How to complete this task :: From the first line to the last, return the data exactly as it stands.

Material for the task below:

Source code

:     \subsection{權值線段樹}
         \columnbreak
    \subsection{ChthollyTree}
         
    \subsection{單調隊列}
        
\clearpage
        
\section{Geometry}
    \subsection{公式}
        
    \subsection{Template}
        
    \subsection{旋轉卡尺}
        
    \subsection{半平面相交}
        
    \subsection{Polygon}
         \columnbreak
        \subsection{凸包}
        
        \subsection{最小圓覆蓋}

End of Material for the task.

Result of this exercise ::
Source code

:     \subsection{權值線段樹}
         \columnbreak
    \subsection{ChthollyTree}
         
    \subsection{單調隊列}
        
\clearpage
        
\section{Geometry}
    \subsection{公式}
        
    \subsection{Template}
        
    \subsection{旋轉卡尺}
        
    \subsection{半平面相交}
        
    \subsection{Polygon}
         \columnbreak
        \subsection{凸包}
        
        \subsection{最小圓覆蓋}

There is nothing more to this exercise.